== WHAT YOU HAVE TO DO ==
Determine how many lines in the listing contain the string "npmjs". Only that number goes in the answer.

== DATA FOR THIS TASK ==
--- START ---

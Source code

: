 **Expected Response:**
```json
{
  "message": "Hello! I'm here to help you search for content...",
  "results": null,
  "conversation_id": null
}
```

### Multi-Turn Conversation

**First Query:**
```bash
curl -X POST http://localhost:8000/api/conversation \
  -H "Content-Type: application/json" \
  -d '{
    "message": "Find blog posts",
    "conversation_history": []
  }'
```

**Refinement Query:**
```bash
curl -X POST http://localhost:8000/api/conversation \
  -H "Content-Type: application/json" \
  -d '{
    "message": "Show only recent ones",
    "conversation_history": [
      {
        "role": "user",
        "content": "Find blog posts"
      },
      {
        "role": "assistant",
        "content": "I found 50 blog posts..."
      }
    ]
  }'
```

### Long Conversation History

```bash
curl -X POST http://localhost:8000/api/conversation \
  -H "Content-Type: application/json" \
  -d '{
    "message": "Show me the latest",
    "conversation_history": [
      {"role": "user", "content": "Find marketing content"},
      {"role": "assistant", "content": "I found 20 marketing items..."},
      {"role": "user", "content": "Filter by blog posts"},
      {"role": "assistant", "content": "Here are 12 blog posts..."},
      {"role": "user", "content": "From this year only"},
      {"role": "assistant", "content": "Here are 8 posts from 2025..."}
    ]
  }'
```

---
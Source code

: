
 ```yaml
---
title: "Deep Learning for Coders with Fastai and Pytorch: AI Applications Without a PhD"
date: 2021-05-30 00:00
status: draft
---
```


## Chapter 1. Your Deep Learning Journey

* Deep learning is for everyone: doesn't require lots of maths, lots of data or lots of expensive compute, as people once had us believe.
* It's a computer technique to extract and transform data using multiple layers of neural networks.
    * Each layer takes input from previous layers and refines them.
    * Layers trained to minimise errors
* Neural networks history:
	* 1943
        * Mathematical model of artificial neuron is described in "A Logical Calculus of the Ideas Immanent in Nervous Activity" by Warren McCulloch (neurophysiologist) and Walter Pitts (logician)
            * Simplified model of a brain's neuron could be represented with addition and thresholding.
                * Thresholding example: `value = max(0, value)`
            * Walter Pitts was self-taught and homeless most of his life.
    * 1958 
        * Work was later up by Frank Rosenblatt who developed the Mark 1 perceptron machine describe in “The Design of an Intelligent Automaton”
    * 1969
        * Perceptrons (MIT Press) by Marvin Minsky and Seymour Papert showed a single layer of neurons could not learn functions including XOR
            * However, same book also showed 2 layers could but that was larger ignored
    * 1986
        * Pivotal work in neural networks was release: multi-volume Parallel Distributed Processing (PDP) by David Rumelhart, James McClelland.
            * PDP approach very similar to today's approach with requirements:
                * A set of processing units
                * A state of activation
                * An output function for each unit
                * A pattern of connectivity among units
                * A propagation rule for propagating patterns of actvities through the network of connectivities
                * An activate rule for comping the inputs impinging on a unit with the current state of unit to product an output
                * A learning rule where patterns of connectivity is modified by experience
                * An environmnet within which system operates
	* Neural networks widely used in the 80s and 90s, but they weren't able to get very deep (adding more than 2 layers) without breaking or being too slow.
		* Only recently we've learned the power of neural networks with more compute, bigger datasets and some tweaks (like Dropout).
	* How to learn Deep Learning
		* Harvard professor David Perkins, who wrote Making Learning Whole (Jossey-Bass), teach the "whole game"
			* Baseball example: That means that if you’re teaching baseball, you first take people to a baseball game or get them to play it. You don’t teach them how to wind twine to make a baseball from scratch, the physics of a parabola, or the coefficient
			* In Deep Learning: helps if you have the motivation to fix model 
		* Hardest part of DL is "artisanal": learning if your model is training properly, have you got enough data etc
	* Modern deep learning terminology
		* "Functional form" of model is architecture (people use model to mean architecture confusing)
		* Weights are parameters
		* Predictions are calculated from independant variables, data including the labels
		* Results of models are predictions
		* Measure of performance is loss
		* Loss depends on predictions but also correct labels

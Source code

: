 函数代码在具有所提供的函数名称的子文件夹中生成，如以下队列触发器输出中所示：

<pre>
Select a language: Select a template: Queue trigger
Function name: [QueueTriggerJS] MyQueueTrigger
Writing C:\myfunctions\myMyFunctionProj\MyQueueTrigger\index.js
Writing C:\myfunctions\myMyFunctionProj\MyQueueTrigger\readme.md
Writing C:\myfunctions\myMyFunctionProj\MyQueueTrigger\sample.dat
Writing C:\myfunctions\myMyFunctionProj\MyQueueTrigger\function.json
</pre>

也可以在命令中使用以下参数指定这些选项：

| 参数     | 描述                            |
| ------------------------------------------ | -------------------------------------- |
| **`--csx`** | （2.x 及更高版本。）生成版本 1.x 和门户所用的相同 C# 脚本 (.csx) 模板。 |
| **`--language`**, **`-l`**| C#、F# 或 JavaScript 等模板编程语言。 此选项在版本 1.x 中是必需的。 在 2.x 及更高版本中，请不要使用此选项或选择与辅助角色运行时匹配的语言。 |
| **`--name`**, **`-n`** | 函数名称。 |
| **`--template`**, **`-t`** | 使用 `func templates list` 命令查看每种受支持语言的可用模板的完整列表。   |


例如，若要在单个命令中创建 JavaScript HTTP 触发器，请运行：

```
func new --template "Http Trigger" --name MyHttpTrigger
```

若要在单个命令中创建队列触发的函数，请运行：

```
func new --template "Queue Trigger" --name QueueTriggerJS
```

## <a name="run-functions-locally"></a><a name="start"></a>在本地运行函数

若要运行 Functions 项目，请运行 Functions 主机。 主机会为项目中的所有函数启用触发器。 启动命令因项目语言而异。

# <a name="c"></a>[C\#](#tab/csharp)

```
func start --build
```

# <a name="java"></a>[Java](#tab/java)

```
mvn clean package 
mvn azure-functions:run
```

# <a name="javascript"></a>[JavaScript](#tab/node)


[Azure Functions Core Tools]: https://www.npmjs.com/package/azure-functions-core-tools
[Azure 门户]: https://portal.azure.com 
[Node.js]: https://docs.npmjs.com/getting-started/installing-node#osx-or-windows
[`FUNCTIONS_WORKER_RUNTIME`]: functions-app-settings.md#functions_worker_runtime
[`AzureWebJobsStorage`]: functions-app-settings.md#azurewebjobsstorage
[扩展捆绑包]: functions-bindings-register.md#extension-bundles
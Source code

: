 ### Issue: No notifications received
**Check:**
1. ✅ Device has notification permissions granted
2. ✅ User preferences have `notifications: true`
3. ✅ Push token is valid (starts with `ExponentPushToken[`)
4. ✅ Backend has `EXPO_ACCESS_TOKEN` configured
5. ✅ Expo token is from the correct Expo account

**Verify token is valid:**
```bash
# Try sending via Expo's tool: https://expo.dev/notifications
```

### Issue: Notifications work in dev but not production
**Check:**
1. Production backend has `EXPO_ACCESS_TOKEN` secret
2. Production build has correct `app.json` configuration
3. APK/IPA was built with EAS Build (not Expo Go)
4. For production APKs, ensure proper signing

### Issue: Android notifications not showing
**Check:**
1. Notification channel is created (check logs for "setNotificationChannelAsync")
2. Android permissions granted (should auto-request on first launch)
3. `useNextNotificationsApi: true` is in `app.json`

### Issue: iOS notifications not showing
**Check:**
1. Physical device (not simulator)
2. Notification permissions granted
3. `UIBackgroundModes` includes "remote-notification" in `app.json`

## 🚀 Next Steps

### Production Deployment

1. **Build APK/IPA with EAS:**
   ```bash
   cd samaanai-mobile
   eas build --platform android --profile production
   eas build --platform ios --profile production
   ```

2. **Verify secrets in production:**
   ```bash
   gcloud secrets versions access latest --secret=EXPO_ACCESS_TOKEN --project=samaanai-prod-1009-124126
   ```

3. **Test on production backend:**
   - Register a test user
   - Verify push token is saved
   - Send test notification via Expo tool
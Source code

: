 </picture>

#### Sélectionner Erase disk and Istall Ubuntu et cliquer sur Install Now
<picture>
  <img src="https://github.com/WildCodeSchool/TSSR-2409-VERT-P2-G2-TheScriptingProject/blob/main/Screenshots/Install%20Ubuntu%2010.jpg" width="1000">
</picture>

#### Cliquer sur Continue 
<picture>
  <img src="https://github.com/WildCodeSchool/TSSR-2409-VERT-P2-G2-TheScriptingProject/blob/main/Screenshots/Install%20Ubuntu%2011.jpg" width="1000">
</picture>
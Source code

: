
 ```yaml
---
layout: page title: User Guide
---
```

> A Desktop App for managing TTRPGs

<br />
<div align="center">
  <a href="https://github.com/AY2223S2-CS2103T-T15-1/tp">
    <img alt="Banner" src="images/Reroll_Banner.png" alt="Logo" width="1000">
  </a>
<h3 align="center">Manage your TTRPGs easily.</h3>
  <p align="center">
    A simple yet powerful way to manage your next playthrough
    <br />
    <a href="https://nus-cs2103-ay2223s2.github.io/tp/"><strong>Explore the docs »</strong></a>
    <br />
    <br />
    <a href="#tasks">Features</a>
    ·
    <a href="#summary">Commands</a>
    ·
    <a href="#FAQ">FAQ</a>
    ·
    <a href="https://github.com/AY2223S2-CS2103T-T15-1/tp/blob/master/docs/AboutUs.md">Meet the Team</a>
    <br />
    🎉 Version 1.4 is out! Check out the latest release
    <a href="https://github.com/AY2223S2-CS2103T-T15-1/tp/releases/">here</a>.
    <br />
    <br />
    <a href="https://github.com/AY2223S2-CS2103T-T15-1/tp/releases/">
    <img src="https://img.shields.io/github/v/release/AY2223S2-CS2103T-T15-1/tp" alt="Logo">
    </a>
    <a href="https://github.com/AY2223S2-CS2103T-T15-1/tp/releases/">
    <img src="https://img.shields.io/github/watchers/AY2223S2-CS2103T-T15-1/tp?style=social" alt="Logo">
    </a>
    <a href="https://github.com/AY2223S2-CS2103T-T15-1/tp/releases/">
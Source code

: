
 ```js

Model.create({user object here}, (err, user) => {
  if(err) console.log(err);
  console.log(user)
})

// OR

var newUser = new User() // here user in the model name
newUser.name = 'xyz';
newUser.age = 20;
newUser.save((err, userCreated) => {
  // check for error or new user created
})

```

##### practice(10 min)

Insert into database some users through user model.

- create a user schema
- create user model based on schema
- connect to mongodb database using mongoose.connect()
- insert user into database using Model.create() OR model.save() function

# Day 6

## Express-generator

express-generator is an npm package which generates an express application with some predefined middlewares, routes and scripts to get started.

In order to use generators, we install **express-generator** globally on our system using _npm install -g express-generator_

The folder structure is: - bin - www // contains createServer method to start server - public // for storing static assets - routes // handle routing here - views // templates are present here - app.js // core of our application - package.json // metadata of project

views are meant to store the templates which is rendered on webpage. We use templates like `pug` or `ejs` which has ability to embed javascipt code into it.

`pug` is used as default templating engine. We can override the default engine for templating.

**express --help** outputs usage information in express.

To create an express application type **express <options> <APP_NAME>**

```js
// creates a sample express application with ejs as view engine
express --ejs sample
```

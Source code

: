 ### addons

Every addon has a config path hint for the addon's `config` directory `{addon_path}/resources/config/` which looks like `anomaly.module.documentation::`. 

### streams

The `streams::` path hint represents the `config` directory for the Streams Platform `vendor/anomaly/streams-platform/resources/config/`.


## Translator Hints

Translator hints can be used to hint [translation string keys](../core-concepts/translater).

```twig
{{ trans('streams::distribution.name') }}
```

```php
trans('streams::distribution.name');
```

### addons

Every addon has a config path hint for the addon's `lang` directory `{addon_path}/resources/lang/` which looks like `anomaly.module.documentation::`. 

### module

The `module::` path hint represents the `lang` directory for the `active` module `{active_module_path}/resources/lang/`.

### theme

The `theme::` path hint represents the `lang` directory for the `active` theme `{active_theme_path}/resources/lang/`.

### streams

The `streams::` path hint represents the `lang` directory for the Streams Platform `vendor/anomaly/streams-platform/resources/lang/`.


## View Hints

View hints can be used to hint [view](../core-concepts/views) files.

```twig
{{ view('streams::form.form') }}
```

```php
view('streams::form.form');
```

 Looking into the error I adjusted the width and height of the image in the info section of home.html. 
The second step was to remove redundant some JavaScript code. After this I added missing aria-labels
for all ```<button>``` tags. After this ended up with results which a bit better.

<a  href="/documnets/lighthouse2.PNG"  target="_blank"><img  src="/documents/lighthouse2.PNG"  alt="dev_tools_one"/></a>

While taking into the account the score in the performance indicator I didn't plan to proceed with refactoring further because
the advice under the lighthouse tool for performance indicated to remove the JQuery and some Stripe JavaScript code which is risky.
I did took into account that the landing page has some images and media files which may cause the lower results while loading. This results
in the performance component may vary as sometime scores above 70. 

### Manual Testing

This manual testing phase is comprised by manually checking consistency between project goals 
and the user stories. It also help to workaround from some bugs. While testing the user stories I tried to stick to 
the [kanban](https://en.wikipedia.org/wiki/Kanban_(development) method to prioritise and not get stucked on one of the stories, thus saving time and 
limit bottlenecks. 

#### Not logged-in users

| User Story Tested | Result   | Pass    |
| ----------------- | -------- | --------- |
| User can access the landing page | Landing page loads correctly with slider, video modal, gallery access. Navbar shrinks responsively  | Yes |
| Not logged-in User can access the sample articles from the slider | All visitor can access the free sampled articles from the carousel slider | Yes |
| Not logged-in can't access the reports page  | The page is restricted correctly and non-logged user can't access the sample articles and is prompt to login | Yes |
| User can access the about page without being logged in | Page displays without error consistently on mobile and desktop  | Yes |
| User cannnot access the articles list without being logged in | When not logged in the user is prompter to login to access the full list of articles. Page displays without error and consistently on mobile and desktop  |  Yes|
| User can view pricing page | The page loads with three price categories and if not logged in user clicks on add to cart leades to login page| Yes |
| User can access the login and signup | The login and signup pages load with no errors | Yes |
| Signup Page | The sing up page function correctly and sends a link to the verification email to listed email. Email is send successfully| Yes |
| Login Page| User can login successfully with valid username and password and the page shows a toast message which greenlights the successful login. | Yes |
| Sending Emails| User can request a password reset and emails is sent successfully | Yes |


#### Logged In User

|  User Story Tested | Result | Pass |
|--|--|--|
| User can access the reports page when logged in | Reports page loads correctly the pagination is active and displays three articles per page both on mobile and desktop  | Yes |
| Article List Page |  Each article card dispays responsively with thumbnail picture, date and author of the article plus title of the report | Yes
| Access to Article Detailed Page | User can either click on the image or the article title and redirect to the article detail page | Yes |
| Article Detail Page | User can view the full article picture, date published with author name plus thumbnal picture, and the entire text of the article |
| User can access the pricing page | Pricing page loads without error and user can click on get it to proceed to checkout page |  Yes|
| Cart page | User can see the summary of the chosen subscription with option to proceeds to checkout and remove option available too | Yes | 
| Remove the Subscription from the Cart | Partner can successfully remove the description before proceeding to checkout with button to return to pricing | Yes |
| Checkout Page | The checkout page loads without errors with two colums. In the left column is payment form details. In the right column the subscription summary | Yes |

--- END ---

== SOLUTION TO THIS PROBLEM ==
2